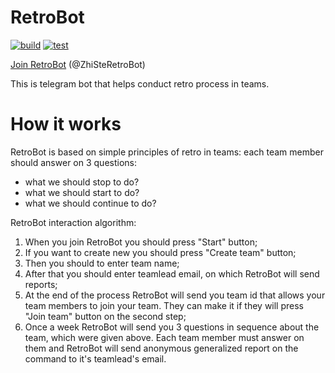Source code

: # RetroBot

[![build](https://github.com/sterlyukin/RetroBot/actions/workflows/build_validation.yml/badge.svg)](https://github.com/sterlyukin/RetroBot/actions/workflows/build_validation.yml)
[![test](https://github.com/sterlyukin/RetroBot/actions/workflows/test_validation.yml/badge.svg)](https://github.com/sterlyukin/RetroBot/actions/workflows/test_validation.yml)

[Join RetroBot](https://t.me/ZhiSteRetroBot) (@ZhiSteRetroBot)

This is telegram bot that helps conduct retro process in teams.

# How it works

RetroBot is based on simple principles of retro in teams: each team member should answer on 3 questions:
- what we should stop to do?
- what we should start to do?
- what we should continue to do?

RetroBot interaction algorithm:

1) When you join RetroBot you should press "Start" button;
2) If you want to create new you should press "Create team" button;
3) Then you should to enter team name;
4) After that you should enter teamlead email, on which RetroBot will send reports;
5) At the end of the process RetroBot will send you team id that allows your team members to join your team. They can make it if they will press "Join team" button on the second step;
6) Once a week RetroBot will send you 3 questions in sequence about the team, which were given above. Each team member must answer on them and RetroBot will send anonymous generalized report on the command to it's teamlead's email.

• _PROBLEM DETAILS_
If a line in the material above holds "answer", copy it.

• _RESPONSE_
RetroBot is based on simple principles of retro in teams: each team member should answer on 3 questions:
6) Once a week RetroBot will send you 3 questions in sequence about the team, which were given above. Each team member must answer on them and RetroBot will send anonymous generalized report on the command to it's teamlead's email.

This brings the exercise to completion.